【バイヤーのコラム】夫婦のプレゼント

バイヤー 山根 バイヤー 山根

「プレゼントを渡し合うのは、もうやめておこう」

それがうちの夫婦のルールでした。以前は誕生日やクリスマスといった機会のたび、お互いにプレゼントを渡し合っていたのですが、数年前に結婚して家計をひとつにしたころからだったか、プレゼントを渡し合う習慣をやめました。どうせひとつのお財布からお金が出るのだから、もっと役に立つものにお金をまわしたほうがいいんじゃない、というような意図からだったと思います。

プレゼントをもらっていたころは、好みと違う服を何度かもらったりして、「いやーうれしいけど、これ着られるかな……」と率直ではないにしろ偽らざるリアクションをしてしまうこともあって、いらぬモヤモヤを生み出してしまうこともありました。プレゼントなし条約の締結後は、そういった問題からも離れられる安心感もあったんです。

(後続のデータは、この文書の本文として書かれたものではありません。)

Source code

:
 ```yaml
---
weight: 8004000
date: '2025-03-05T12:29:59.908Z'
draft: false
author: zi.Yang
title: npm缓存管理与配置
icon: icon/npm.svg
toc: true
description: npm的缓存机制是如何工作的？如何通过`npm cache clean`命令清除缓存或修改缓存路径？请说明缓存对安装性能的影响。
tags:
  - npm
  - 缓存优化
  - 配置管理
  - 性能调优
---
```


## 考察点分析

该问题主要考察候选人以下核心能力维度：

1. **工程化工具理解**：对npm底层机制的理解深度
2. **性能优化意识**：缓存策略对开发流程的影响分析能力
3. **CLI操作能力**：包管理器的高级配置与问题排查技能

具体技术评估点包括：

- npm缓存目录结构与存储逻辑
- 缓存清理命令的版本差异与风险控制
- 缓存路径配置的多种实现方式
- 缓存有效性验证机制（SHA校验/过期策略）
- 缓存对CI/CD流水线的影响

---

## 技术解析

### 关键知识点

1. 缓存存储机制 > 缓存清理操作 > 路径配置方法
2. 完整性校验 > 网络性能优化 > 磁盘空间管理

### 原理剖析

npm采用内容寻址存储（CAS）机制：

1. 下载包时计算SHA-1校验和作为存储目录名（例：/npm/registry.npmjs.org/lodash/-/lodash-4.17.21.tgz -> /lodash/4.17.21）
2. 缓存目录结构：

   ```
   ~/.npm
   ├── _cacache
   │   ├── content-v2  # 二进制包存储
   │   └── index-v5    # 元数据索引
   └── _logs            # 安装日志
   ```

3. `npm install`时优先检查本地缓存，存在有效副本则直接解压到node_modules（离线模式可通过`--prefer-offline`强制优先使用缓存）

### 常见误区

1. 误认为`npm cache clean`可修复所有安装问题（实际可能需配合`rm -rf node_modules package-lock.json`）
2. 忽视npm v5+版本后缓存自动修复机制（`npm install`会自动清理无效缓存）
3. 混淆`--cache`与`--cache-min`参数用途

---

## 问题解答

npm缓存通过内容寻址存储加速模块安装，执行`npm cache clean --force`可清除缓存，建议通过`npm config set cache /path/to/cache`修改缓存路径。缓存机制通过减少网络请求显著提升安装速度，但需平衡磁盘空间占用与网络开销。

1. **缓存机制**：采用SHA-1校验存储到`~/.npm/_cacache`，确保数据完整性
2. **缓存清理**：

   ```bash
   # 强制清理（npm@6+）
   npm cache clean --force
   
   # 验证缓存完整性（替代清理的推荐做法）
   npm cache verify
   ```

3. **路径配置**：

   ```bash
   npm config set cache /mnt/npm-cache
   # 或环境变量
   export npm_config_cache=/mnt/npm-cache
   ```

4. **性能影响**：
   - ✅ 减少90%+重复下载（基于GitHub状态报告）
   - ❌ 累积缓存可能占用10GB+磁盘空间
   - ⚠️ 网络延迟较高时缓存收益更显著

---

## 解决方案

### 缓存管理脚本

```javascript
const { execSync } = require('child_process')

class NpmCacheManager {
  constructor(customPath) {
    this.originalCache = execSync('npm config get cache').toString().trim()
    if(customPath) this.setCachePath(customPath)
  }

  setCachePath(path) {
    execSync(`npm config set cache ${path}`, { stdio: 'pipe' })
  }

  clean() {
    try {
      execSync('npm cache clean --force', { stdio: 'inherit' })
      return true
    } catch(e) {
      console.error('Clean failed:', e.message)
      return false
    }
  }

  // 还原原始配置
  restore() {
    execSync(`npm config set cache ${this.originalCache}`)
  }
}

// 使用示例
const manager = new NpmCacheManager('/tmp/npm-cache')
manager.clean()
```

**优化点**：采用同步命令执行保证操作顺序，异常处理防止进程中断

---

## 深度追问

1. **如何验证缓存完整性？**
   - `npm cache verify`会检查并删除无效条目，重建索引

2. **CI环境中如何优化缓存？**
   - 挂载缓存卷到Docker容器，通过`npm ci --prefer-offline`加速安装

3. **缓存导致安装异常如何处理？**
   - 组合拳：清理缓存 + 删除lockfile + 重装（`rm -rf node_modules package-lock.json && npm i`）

ところが今年のバレンタインデー、突然妻からプレゼントをもらったのでした。

中身はボディスプレーと、ポストカードに書かれた手紙。

その頃僕は香水のような、香りものを買って試してみたいと思っていて、香水に詳しい妻によく付き合ってもらっていろんなお店を見て回っていました。2つ3つ、気に入ったものはあったものの、慣れない買いものだからか購入するまでに至らずで、そんな中このプレゼントはまさに僕の背中を押してくれるかのようなもの。

添えられていた手紙には、見慣れた文字と手描きのイラストが。「そういえば昔はよく手紙ももらっていたな」と懐かしくなりました。

「プレゼントは、なくていい」そう思っていたのですが、こうやって改めてモノや文字で気持ちを表されるのは心が満たされるものなんだなぁ、と実感しました。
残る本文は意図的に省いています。